2021年11月16日

上手さ と 速さ

 ヤスリがけは、ハンダ付け、穴あけと並んで、金属工作の大単元である。これを軽視する人は多い。先に真ん中を凹ませる話を披露したが、いまだに「そんな事できるわけない」と思っている人は多いようだ。そういう人は向上しないだろう。

 H氏の話は続く。H氏は電車を製造する会社に居た。そこで、木工職人を雇う必要があった。広告を出して、志願者を集め、実技試験をするのだそうだ。完成見本はなく、図面だけを見せて、窓枠や座席の枠などを作らせる。道具は会社の備品を使っても良いし、自前のものでも良いことになっていた。

 制限時間は3時間だそうだが、30分で持って来る人と、3時間きっちり掛けて仕上げる人の作品を比べると、早い人の方が数等出来が良かったそうだ。
 要するに、頭の中に作品のかたちが出来ていて、それに近づければ良いという人の作品の出来が良いというわけだ。あっちを削り、こっちを削って仕上げる人は結局は時間の無駄使いであって、ろくなものは出来なかったと言う。筆者には納得できることが多い。

 工作の上手な人は速い、というのは真理だろうと思う。内野氏の製作速度には、いつも驚かされたことを思い出す。
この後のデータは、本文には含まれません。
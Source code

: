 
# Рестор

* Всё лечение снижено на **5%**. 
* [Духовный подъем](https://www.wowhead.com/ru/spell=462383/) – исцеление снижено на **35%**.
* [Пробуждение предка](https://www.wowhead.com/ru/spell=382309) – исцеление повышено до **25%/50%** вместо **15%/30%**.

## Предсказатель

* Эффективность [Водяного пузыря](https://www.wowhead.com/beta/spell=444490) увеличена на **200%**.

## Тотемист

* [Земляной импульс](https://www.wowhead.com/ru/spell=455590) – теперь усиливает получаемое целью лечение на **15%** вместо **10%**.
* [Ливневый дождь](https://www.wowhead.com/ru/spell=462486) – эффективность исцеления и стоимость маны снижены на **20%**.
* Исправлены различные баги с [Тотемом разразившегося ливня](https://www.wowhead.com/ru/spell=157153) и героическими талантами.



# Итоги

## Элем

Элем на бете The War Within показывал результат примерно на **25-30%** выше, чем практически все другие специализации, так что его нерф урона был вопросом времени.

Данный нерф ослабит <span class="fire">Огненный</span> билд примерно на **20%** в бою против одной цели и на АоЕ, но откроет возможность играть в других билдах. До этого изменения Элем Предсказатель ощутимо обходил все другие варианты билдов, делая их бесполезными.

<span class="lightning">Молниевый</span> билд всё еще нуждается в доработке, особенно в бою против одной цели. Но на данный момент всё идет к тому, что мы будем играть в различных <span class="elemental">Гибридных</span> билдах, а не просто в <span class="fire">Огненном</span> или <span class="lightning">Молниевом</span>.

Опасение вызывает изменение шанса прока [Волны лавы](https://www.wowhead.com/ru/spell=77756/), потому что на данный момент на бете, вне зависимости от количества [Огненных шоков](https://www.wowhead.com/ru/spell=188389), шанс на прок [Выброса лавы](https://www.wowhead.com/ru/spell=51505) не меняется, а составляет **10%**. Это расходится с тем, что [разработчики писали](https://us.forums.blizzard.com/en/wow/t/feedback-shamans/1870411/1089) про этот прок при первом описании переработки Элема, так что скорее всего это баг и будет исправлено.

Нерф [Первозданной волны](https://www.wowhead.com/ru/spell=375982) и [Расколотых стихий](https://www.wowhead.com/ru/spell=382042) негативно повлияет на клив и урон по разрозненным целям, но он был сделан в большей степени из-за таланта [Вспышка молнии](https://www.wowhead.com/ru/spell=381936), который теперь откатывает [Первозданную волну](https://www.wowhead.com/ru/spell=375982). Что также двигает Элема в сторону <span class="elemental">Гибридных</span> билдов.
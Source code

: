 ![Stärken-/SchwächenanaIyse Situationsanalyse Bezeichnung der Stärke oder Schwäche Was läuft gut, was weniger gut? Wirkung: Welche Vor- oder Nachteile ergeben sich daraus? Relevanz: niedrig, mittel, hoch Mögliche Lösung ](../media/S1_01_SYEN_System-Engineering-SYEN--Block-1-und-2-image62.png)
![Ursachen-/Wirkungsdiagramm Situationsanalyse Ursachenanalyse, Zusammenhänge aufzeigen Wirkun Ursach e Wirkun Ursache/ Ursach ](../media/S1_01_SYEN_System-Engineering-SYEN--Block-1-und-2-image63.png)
祖父江氏はさらに速かった。

コメント一覧

1. Posted by themikes2000   2021年11月16日 11:39
5 確かに会社でも部下にプレゼンテーション資料を頼んだ時に、速く作り上げてくる方が、遅い方より格段に出来が良かった。観察していると、遅い方は作り始めるのは早いが途中で作り直しを何回もやっていた。一方で、速く作り上げてくる部下は作り始めるのは遅いが、作り始めたら一気に完成させていた。つまり、作り始める前にじっくり頭の中で構想を練っていたのである。頭の中で構想を作り直すのは一瞬である。
工作もプレゼンもあらかじめ準備、構想をしっかりと組み立てておくのが大切だ。